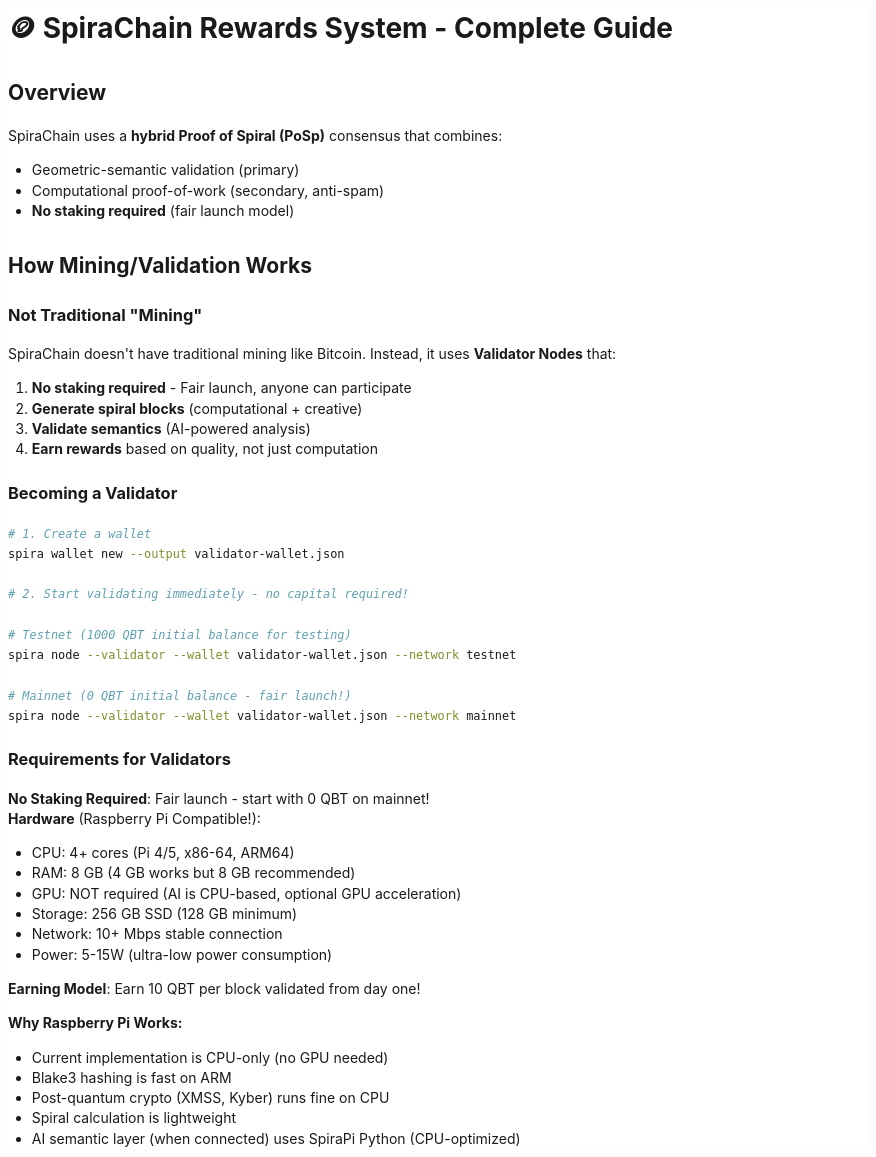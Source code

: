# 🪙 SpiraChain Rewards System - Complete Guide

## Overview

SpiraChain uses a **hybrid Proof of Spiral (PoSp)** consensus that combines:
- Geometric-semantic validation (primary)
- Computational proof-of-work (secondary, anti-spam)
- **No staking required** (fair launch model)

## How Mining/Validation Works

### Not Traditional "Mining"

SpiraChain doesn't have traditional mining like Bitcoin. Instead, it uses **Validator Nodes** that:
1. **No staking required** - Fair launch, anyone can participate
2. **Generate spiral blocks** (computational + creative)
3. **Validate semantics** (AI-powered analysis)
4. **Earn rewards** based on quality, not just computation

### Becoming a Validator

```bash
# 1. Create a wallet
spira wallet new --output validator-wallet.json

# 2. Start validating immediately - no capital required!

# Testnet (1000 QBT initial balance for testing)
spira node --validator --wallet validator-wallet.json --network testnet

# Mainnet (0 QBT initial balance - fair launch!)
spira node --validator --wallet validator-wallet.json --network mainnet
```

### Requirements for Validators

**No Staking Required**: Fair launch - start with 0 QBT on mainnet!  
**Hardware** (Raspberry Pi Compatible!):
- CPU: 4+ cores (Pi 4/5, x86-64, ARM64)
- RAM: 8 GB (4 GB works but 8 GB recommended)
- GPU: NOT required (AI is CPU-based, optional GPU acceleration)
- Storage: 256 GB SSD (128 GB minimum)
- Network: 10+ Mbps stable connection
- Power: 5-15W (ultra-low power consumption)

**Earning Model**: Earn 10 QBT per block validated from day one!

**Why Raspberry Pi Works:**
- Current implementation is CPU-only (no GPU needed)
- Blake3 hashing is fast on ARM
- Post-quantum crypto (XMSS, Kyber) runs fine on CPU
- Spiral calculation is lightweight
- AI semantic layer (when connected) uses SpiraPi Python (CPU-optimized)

• _What this task involves_: Report all lines of the data above that include the string "launch".

• _Expected answer_:
- **No staking required** (fair launch model)
1. **No staking required** - Fair launch, anyone can participate
# Mainnet (0 QBT initial balance - fair launch!)
**No Staking Required**: Fair launch - start with 0 QBT on mainnet!  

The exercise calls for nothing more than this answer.